As you might imagine, the past year hasn’t exactly been the best of times for a non-profit business that depends on donations and fundraisers to support its work for mothers and their babies. When I spoke with Mrs. O’Brien, she was in the midst of a three-day sales and marketing course to help guide and broaden her approach to online donors, a new source of support for Emmanuel House.
Covid-19 forced Emmanuel House’s office to close last March 13, and even today it’s open only by appointment. Mrs. O’Brien and the Emmanuel House board have juggled a lot in the past year. Frankly, she’s been working on behalf of moms and their kids for a long time. Before opening Emmanuel House, she was director of Birthright of Northern Westchester and Putnam before that office closed in 2013.
She explained that part of the problem this past year was that her existing donor base was mostly made up of older parishioners at area churches. A lot of the donations and goods were collected through baby bottle drives. In the months after the coronavirus struck, it became difficult for parishes to maintain their normal level of support and activities. Since churches were closed for three months, in-person appeals at Masses were not possible and past donors weren’t looking for Emmanuel House online.
Little by little, Mrs. O’Brien made a new start. Even though New York state restricted clothing donations in light of Covid-19, she and volunteers are now sorting through donations made before last March, which are still eligible for disbursement.
Mrs. O’Brien’s daughter Katrina has helped her establish an online giving platform for Emmanuel House. Some churches such as St. James the Apostle and St. Denis in Hopewell Junction, her own home parish, continued their support. They and a couple of local Protestant churches have also resumed listings for Emmanuel House in their weekly bulletins.
Christmas was a little different, but thanks in part to the generosity of Toys for Tots of Mahopac and the Kent public library, Emmanuel House was able to help the mothers they assist to provide a toy and a book for their children.
As vaccines allow for the next phase in the recovery from Covid-19, Mrs. O’Brien looks forward to bringing back and recruiting volunteers, including some with special skills such as improving donor relations and building a social media presence.
She would also like to resume “some normality in client visits.” Previously, mothers could drop in whenever they could arrange for a ride to the office, but now appointments must be made one at a time, for health and safety reasons.
This is actually the second piece I have written about Emmanuel House International, www.emmanuelhouseinternational.org. The first was published in 2015, just about two years after Mrs. O’Brien opened the center on Aug. 15, 2013, the feast of the Assumption.
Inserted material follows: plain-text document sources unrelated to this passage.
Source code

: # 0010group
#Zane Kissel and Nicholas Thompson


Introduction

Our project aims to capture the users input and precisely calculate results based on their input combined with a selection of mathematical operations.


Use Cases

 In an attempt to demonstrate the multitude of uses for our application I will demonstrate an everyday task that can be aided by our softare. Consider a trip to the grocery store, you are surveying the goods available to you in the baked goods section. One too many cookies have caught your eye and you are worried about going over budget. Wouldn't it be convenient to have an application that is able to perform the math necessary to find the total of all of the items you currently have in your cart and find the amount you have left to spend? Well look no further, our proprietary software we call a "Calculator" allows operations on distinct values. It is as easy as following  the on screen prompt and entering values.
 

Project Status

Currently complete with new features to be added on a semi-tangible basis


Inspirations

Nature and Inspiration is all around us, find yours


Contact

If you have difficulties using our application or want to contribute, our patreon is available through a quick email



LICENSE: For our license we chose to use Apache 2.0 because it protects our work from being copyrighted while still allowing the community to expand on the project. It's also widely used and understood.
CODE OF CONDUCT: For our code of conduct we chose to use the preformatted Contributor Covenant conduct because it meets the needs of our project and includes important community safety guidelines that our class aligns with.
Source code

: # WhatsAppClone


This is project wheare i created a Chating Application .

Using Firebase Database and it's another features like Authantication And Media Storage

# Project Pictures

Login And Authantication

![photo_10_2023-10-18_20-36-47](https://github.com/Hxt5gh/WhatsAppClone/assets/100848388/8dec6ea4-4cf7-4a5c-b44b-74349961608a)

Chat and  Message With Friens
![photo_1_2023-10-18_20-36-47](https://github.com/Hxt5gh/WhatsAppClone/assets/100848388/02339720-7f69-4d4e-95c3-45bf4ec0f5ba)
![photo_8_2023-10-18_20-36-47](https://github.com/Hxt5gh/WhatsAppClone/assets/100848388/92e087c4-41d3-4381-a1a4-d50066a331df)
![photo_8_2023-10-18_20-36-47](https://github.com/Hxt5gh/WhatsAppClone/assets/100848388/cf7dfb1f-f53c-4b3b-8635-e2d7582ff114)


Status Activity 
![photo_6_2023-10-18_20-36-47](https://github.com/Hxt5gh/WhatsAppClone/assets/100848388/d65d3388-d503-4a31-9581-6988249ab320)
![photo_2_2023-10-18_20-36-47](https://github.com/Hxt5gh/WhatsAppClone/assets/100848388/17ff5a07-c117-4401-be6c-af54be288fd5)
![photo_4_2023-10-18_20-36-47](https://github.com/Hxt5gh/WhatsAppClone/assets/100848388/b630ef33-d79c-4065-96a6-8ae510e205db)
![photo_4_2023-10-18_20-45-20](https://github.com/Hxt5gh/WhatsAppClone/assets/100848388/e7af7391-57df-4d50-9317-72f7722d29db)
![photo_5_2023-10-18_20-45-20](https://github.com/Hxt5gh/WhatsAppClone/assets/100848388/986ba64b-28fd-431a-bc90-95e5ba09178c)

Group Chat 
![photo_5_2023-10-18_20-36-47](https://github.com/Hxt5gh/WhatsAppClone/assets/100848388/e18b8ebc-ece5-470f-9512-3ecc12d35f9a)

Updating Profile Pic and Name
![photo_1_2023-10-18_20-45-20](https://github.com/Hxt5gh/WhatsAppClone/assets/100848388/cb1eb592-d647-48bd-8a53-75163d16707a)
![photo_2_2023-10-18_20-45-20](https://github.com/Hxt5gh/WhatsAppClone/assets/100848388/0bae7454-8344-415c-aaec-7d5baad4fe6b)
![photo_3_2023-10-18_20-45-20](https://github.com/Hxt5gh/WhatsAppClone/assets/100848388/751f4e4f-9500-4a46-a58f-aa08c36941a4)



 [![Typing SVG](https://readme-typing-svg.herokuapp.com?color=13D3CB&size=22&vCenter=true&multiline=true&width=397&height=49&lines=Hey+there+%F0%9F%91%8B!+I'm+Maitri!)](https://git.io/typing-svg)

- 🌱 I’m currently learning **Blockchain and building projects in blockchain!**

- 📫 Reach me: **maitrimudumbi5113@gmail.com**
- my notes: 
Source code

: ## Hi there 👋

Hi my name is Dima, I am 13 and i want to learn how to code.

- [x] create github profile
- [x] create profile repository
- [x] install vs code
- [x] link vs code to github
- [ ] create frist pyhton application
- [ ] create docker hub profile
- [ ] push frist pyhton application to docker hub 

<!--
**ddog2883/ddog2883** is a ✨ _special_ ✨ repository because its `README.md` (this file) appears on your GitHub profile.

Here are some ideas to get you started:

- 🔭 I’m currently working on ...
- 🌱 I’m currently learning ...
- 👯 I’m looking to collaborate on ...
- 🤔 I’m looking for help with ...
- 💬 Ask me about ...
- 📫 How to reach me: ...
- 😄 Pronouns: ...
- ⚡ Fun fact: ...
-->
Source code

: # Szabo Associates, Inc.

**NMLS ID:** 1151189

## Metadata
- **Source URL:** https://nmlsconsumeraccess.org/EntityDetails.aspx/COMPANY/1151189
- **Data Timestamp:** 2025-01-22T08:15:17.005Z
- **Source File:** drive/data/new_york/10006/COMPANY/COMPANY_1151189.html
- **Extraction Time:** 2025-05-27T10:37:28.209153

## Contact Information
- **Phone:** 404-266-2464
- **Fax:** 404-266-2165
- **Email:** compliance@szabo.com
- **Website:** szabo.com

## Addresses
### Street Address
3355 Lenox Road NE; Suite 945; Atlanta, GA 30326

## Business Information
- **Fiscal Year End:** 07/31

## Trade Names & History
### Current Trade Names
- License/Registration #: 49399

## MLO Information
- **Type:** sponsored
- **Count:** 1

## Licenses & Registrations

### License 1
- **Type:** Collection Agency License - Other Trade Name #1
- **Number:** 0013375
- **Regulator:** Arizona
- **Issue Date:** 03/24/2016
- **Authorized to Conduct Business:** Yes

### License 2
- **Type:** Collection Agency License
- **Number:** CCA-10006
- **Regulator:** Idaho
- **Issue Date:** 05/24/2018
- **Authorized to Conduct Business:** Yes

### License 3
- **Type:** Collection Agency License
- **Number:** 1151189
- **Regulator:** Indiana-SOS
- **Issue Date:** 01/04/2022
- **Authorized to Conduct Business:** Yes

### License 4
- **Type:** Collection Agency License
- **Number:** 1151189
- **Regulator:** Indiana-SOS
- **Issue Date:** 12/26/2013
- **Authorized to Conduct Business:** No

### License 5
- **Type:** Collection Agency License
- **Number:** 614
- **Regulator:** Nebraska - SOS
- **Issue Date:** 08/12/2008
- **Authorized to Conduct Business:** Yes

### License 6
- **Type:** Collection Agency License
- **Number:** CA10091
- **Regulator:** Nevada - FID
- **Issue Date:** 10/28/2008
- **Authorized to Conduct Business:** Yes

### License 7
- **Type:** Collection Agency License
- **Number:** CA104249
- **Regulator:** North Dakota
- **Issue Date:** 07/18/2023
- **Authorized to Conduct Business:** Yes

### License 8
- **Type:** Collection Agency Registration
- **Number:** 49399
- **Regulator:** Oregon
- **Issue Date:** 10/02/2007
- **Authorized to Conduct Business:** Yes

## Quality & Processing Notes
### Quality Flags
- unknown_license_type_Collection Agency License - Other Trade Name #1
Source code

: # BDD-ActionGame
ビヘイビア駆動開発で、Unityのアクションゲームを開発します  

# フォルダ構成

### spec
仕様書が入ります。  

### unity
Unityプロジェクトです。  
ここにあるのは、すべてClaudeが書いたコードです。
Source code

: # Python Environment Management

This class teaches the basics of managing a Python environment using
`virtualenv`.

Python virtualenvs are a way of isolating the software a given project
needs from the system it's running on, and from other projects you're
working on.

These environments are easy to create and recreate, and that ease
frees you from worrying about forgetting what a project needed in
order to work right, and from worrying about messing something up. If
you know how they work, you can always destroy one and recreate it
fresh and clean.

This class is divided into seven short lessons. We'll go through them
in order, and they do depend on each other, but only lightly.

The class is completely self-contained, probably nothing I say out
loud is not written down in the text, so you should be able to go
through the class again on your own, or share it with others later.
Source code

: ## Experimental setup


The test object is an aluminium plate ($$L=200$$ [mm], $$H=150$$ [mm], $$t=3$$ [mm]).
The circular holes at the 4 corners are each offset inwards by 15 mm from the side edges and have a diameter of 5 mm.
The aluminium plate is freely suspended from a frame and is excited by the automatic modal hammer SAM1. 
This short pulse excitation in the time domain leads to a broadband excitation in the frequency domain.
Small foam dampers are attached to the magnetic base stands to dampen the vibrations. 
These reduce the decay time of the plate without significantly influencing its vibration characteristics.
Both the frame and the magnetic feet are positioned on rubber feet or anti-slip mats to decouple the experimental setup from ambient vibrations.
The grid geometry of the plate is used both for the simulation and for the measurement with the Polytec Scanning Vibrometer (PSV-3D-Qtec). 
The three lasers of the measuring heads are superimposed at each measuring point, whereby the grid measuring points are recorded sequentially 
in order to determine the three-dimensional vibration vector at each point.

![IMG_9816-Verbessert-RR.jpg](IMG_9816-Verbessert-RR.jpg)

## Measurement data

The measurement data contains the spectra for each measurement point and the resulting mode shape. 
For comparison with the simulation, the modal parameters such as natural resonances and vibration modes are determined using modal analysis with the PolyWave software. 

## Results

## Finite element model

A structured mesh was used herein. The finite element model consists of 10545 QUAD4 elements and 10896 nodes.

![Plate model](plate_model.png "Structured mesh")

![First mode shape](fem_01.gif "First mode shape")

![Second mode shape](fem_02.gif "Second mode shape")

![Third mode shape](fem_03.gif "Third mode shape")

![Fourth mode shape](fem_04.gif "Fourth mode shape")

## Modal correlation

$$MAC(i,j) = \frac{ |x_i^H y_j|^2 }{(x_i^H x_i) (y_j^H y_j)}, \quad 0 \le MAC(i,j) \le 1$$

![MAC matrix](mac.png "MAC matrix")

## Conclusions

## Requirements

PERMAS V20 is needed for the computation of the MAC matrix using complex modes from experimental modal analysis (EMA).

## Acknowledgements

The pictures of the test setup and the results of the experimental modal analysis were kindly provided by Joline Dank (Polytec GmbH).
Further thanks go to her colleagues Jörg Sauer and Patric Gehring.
In our recent conversation, she said the reason she selected the name Emmanuel House International was because Emmanuel means “God is always with us.” She thought that would be a comfort to the moms who came for assistance. Many are originally from other lands, and Mrs. O’Brien also noted that she would like to keep open the possibility for future expansion.
“They want to have their babies,” she said of the mothers to be who come to Emmanuel House.
“They are in crisis and don’t know how they are going to do it. It’s a great satisfaction to help them provide a happy, safe home environment for their babies.”